== Work to complete ==
Output each entry verbatim. Leave the images out.

== Saved data entries ==
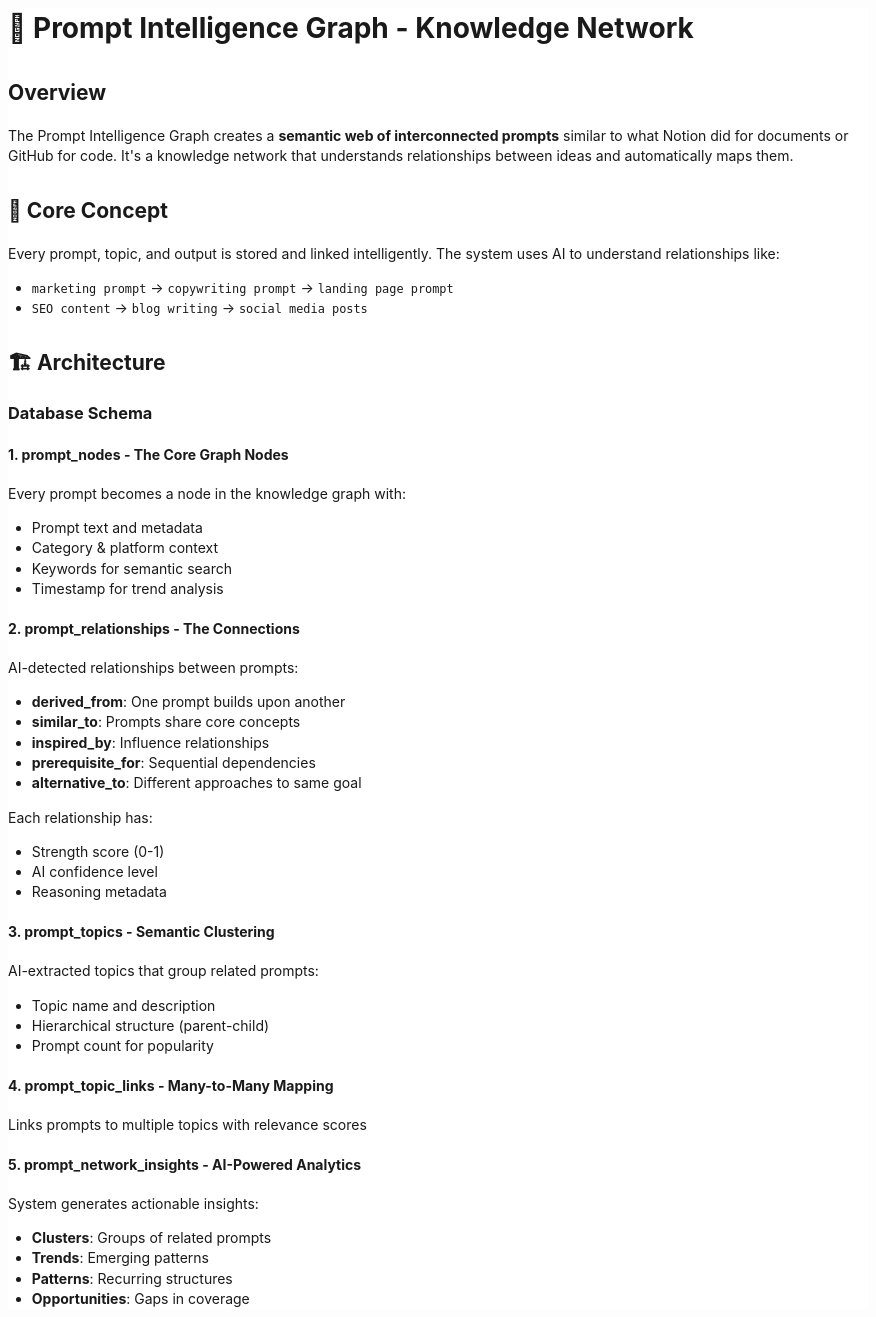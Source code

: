 # 🧠 Prompt Intelligence Graph - Knowledge Network

## Overview

The Prompt Intelligence Graph creates a **semantic web of interconnected prompts** similar to what Notion did for documents or GitHub for code. It's a knowledge network that understands relationships between ideas and automatically maps them.

## 🎯 Core Concept

Every prompt, topic, and output is stored and linked intelligently. The system uses AI to understand relationships like:
- `marketing prompt` → `copywriting prompt` → `landing page prompt`
- `SEO content` → `blog writing` → `social media posts`

## 🏗️ Architecture

### Database Schema

#### 1. **prompt_nodes** - The Core Graph Nodes
Every prompt becomes a node in the knowledge graph with:
- Prompt text and metadata
- Category & platform context
- Keywords for semantic search
- Timestamp for trend analysis

#### 2. **prompt_relationships** - The Connections
AI-detected relationships between prompts:
- **derived_from**: One prompt builds upon another
- **similar_to**: Prompts share core concepts
- **inspired_by**: Influence relationships
- **prerequisite_for**: Sequential dependencies
- **alternative_to**: Different approaches to same goal

Each relationship has:
- Strength score (0-1)
- AI confidence level
- Reasoning metadata

#### 3. **prompt_topics** - Semantic Clustering
AI-extracted topics that group related prompts:
- Topic name and description
- Hierarchical structure (parent-child)
- Prompt count for popularity

#### 4. **prompt_topic_links** - Many-to-Many Mapping
Links prompts to multiple topics with relevance scores

#### 5. **prompt_network_insights** - AI-Powered Analytics
System generates actionable insights:
- **Clusters**: Groups of related prompts
- **Trends**: Emerging patterns
- **Patterns**: Recurring structures
- **Opportunities**: Gaps in coverage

== Result of this exercise ==
Source code

: # 🧠 Prompt Intelligence Graph - Knowledge Network

## Overview

The Prompt Intelligence Graph creates a **semantic web of interconnected prompts** similar to what Notion did for documents or GitHub for code. It's a knowledge network that understands relationships between ideas and automatically maps them.

## 🎯 Core Concept

Every prompt, topic, and output is stored and linked intelligently. The system uses AI to understand relationships like:
- `marketing prompt` → `copywriting prompt` → `landing page prompt`
- `SEO content` → `blog writing` → `social media posts`

## 🏗️ Architecture

### Database Schema

#### 1. **prompt_nodes** - The Core Graph Nodes
Every prompt becomes a node in the knowledge graph with:
- Prompt text and metadata
- Category & platform context
- Keywords for semantic search
- Timestamp for trend analysis

#### 2. **prompt_relationships** - The Connections
AI-detected relationships between prompts:
- **derived_from**: One prompt builds upon another
- **similar_to**: Prompts share core concepts
- **inspired_by**: Influence relationships
- **prerequisite_for**: Sequential dependencies
- **alternative_to**: Different approaches to same goal

Each relationship has:
- Strength score (0-1)
- AI confidence level
- Reasoning metadata

#### 3. **prompt_topics** - Semantic Clustering
AI-extracted topics that group related prompts:
- Topic name and description
- Hierarchical structure (parent-child)
- Prompt count for popularity

#### 4. **prompt_topic_links** - Many-to-Many Mapping
Links prompts to multiple topics with relevance scores

#### 5. **prompt_network_insights** - AI-Powered Analytics
System generates actionable insights:
- **Clusters**: Groups of related prompts
- **Trends**: Emerging patterns
- **Patterns**: Recurring structures
- **Opportunities**: Gaps in coverage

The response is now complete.